Non poteva essere altrimenti. Dopo la decisione della Consulta, aspettando la sentenza, ci si interroga sul futuro della legge elettorale.

Le posizioni  tra i partito sono raramente, e solo parzialmente, concordanti, e i suggerimenti da parte dei commentatori della stampa e tv disomogenei come se a decidere dove andare a cena fossero un vegetariano, un vegano, un carnivoro e un fruttariano.

Ho letto l’editoriale di Marco Travaglio* di oggi, che incita a rivedere in soli due punti il legalicum (che lui chiama Porcellinum) prima di andare a votare: capilista bloccati ed estendere il sistema al Senato.

Chi, tra i sostenitori del NO al referendum costituzionale, non concordasse con questa linea, sarebbe un ipocrita antidemocratico.

Come raramente accade, non concordo con lui.

Il secondo punto, l’armonizzazione tra i sistemi elettorali di Camera e Senato, si può difendere, ed è difeso per esempio dal MoVimento 5 Stelle, grazie alle dichiarazioni del presidente Mattarella sulla necessità di avere leggi omogenee.

Diverso il discorso su di una negoziazione sull’abolizione dei capolista.

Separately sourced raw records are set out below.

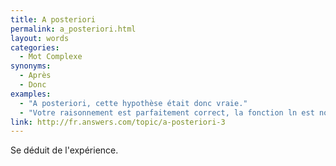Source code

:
 ```yaml
---
title: A posteriori
permalink: a_posteriori.html
layout: words
categories:
  - Mot Complexe
synonyms:
  - Après
  - Donc
examples:
  - "A posteriori, cette hypothèse était donc vraie."
  - "Votre raisonnement est parfaitement correct, la fonction ln est non bornéeen 0, il s'agit donc d'une intégrale généralisée et la réponse est a priori non triviale (mais a posteriori triviale, j'espère que vous n'avez pas oublié le discours !). Le critère de Riemann assure la convergence."
link: http://fr.answers.com/topic/a-posteriori-3
---
```


Se déduit de l'expérience.
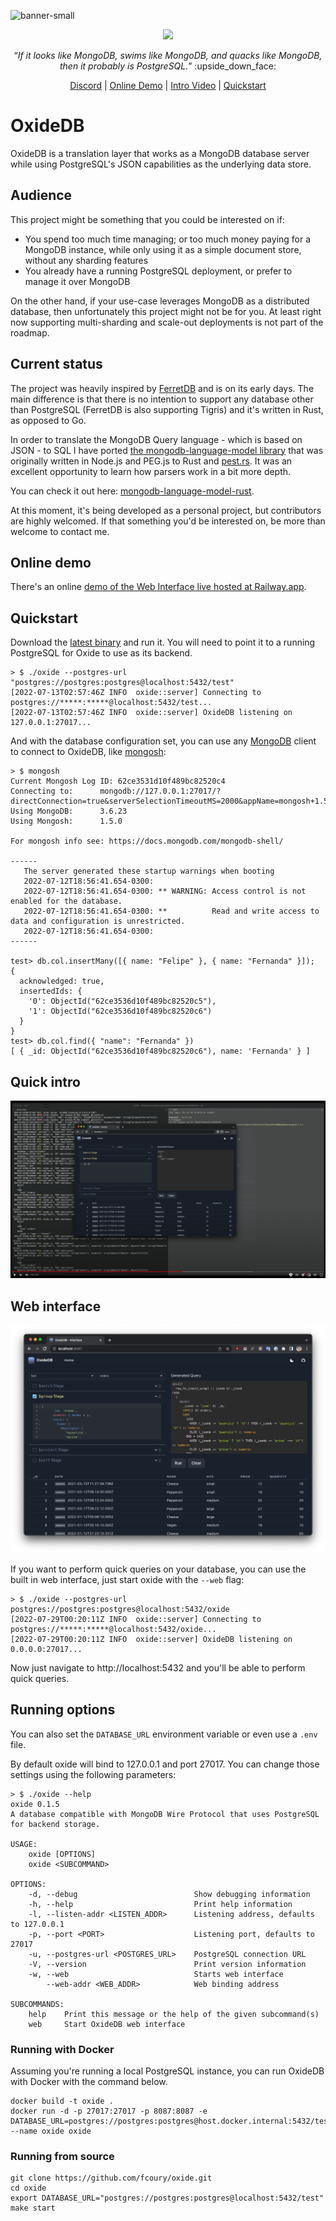 ![banner-small](https://user-images.githubusercontent.com/1371/184679510-4f455245-8580-4b00-809b-19f865dd0931.png)

<p align="center">
   <a href="https://github.com/fcoury/oxide/actions/workflows/ci.yml">
      <img src="https://github.com/fcoury/oxide/actions/workflows/ci.yml/badge.svg">
   </a>
   <!-- [![CI workflow](https://github.com/fcoury/oxide/actions/workflows/ci.yml/badge.svg)](https://github.com/fcoury/oxide/actions/workflows/ci.yml) -->
</p>
   
<p align="center">
   &ldquo;<i>If it looks like MongoDB, swims like MongoDB, and quacks like MongoDB, then it probably is PostgreSQL.</i>&rdquo; :upside_down_face:
</p>

<p align="center">
   <a href="https://discord.gg/f7RwsbWEVh">Discord</a> | <a href="https://demo.oxidedb.com" target="_blank">Online Demo</a> | <a href="https://youtu.be/hC-CZOEjzaM">Intro Video</a> | <a href="https://github.com/fcoury/oxide#quickstart">Quickstart</a>
</p>

# OxideDB

OxideDB is a translation layer that works as a MongoDB database server while using PostgreSQL's JSON capabilities as the underlying data store.

## Audience

This project might be something that you could be interested on if:

- You spend too much time managing; or too much money paying for a MongoDB instance, while only using it as a simple
document store, without any sharding features
- You already have a running PostgreSQL deployment, or prefer to manage it over MongoDB

On the other hand, if your use-case leverages MongoDB as a distributed database, then unfortunately this project might
not be for you. At least right now supporting multi-sharding and scale-out deployments is not part of the roadmap.

## Current status

The project was heavily inspired by [FerretDB](https://ferretdb.io) and is on its early days. The main difference is that
there is no intention to support any database other than PostgreSQL (FerretDB is also supporting Tigris) and it's written
in Rust, as opposed to Go.

In order to translate the MongoDB Query language - which is based on JSON - to SQL I have ported [the mongodb-language-model library](https://github.com/mongodb-js/mongodb-language-model) that was originally written in Node.js and PEG.js to Rust and [pest.rs](https://pest.rs/). It was an excellent opportunity to learn how parsers work in a bit more depth.

You can check it out here: [mongodb-language-model-rust](https://github.com/fcoury/mongodb-language-model-rust).

At this moment, it's being developed as a personal project, but contributors are highly welcomed. If that something you'd
be interested on, be more than welcome to contact me.

## Online demo

There's an online [demo of the Web Interface live hosted at Railway.app](https://demo.oxidedb.com/).

## Quickstart

Download the [latest binary](https://github.com/fcoury/oxide/releases/latest) and run it. You will need to point it to a running PostgreSQL for Oxide to use as its backend.

```
> $ ./oxide --postgres-url "postgres://postgres:postgres@localhost:5432/test"
[2022-07-13T02:57:46Z INFO  oxide::server] Connecting to postgres://*****:*****@localhost:5432/test...
[2022-07-13T02:57:46Z INFO  oxide::server] OxideDB listening on 127.0.0.1:27017...
```

And with the database configuration set, you can use any [MongoDB](https://www.mongodb.com) client to connect to OxideDB, like [mongosh](https://www.mongodb.com/docs/mongodb-shell/):

```
> $ mongosh
Current Mongosh Log ID:	62ce3531d10f489bc82520c4
Connecting to:		mongodb://127.0.0.1:27017/?directConnection=true&serverSelectionTimeoutMS=2000&appName=mongosh+1.5.0
Using MongoDB:		3.6.23
Using Mongosh:		1.5.0

For mongosh info see: https://docs.mongodb.com/mongodb-shell/

------
   The server generated these startup warnings when booting
   2022-07-12T18:56:41.654-0300:
   2022-07-12T18:56:41.654-0300: ** WARNING: Access control is not enabled for the database.
   2022-07-12T18:56:41.654-0300: **          Read and write access to data and configuration is unrestricted.
   2022-07-12T18:56:41.654-0300:
------

test> db.col.insertMany([{ name: "Felipe" }, { name: "Fernanda" }]);
{
  acknowledged: true,
  insertedIds: {
    '0': ObjectId("62ce3536d10f489bc82520c5"),
    '1': ObjectId("62ce3536d10f489bc82520c6")
  }
}
test> db.col.find({ "name": "Fernanda" })
[ { _id: ObjectId("62ce3536d10f489bc82520c6"), name: 'Fernanda' } ]
```

## Quick intro

[![Intro to OxideDB](docs/assets/video.png)](https://youtu.be/8TkcGV0TkgM)

## Web interface

![Web UI](docs/assets/screenshot.png)

If you want to perform quick queries on your database, you can use the built in web interface, just start oxide with the `--web` flag:

```
> $ ./oxide --postgres-url postgres://postgres:postgres@localhost:5432/oxide
[2022-07-29T00:20:11Z INFO  oxide::server] Connecting to postgres://*****:*****@localhost:5432/oxide...
[2022-07-29T00:20:11Z INFO  oxide::server] OxideDB listening on 0.0.0.0:27017...
```

Now just navigate to http://localhost:5432 and you'll be able to perform quick queries.

## Running options

You can also set the `DATABASE_URL` environment variable or even use a `.env` file.

By default oxide will bind to 127.0.0.1 and port 27017. You can change those settings using the following parameters:

```
> $ ./oxide --help
oxide 0.1.5
A database compatible with MongoDB Wire Protocol that uses PostgreSQL for backend storage.

USAGE:
    oxide [OPTIONS]
    oxide <SUBCOMMAND>

OPTIONS:
    -d, --debug                          Show debugging information
    -h, --help                           Print help information
    -l, --listen-addr <LISTEN_ADDR>      Listening address, defaults to 127.0.0.1
    -p, --port <PORT>                    Listening port, defaults to 27017
    -u, --postgres-url <POSTGRES_URL>    PostgreSQL connection URL
    -V, --version                        Print version information
    -w, --web                            Starts web interface
        --web-addr <WEB_ADDR>            Web binding address

SUBCOMMANDS:
    help    Print this message or the help of the given subcommand(s)
    web     Start OxideDB web interface
```

### Running with Docker

Assuming you're running a local PostgreSQL instance, you can run OxideDB with Docker with the command below.

```
docker build -t oxide .
docker run -d -p 27017:27017 -p 8087:8087 -e DATABASE_URL=postgres://postgres:postgres@host.docker.internal:5432/test --name oxide oxide
```

### Running from source

```shell
git clone https://github.com/fcoury/oxide.git
cd oxide
export DATABASE_URL="postgres://postgres:postgres@localhost:5432/test"
make start
```
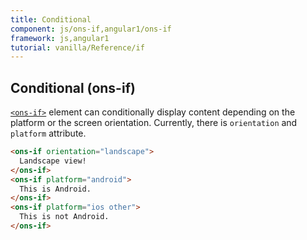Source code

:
 ```yaml
---
title: Conditional
component: js/ons-if,angular1/ons-if
framework: js,angular1
tutorial: vanilla/Reference/if
---
```


## Conditional (ons-if)

[`<ons-if>`](/v2/docs/js/ons-if.html) element can conditionally display content depending on the platform or the screen orientation. Currently, there is `orientation` and `platform` attribute.

```html
<ons-if orientation="landscape">
  Landscape view!
</ons-if>
<ons-if platform="android">
  This is Android.
</ons-if>
<ons-if platform="ios other">
  This is not Android.
</ons-if>
```
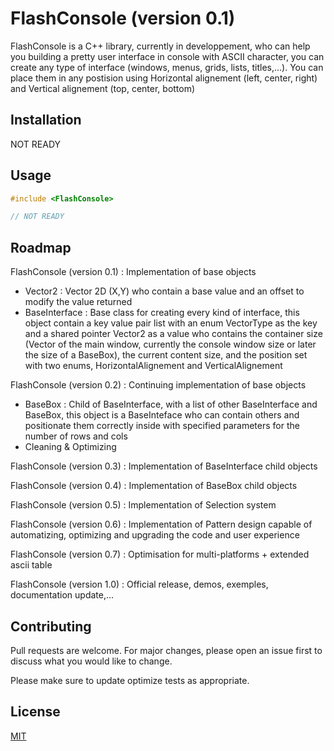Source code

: # FlashConsole (version 0.1)

FlashConsole is a C++ library, currently in developpement, who can help you building a pretty user interface in console with ASCII character, you can create any type of interface (windows, menus, grids, lists, titles,...). You can place them in any postision using Horizontal alignement (left, center, right) and Vertical alignement (top, center, bottom)

## Installation

NOT READY

## Usage

```cpp
#include <FlashConsole>

// NOT READY
```

## Roadmap

FlashConsole (version 0.1) : Implementation of base objects
- Vector2 : Vector 2D (X,Y) who contain a base value and an offset to modify the value returned
- BaseInterface : Base class for creating every kind of interface, this object contain a key value pair list with an enum VectorType as the key and a shared pointer Vector2 as a value who contains the container size (Vector of the main window, currently the console window size or later the size of a BaseBox), the current content size, and the position set with two enums, HorizontalAlignement and VerticalAlignement

FlashConsole (version 0.2) : Continuing implementation of base objects
- BaseBox : Child of BaseInterface, with a list of other BaseInterface and BaseBox, this object is a BaseInteface who can contain others and positionate them correctly inside with specified parameters for the number of rows and cols
- Cleaning & Optimizing

FlashConsole (version 0.3) : Implementation of BaseInterface child objects

FlashConsole (version 0.4) : Implementation of BaseBox child objects

FlashConsole (version 0.5) : Implementation of Selection system

FlashConsole (version 0.6) : Implementation of Pattern design capable of automatizing, optimizing and upgrading the code and user experience

FlashConsole (version 0.7) : Optimisation for multi-platforms + extended ascii table

FlashConsole (version 1.0) : Official release, demos, exemples, documentation update,...



## Contributing

Pull requests are welcome. For major changes, please open an issue first
to discuss what you would like to change.

Please make sure to update optimize tests as appropriate.

## License

[MIT](https://choosealicense.com/licenses/mit/)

Il campo del NO è minoritario in Parlamento e non conterei sull’appoggio della minoranza PD, che già in passato ha più volte dimostrato di essere campione di penultimatum.

Se Renzi è contro, ipotesi appoggiata da Travaglio, è inutile parlarne. Aprire una discussione, per quanto giusta sia, su un punto che a Renzi non serve, significa aprire al dibattito di cosa Renzi vorrà in cambio.

E se c’è una cosa che è sicura, è che ogni cambiamento votato dalla maggioranza dell’attuale Parlamento, eletto con una legge incostituzionale, sarà un cambiamento volto a ridurre le possibilità del M5S di governare sarà fatto.

Non è meglio andare a votare prima che facciano altri danni?

Le forze politiche potranno autoimporsi la regola democratica di non far scegliere le segreterie di partito ma i loro elettori.

Il M5S farà la sua solita selezione dal basso (con regole dall’alto), ma di certo non potrà essere accusato di essere tra coloro che “preferiscono nominarsi anche il prossimo Parlamento”.

L’ora dello scontro tra sordi è finita. Andiamo a votare, vediamo chi sceglierà metodi di selezione veramente democratici, ed allora sì “ci regoleremo di conseguenza”.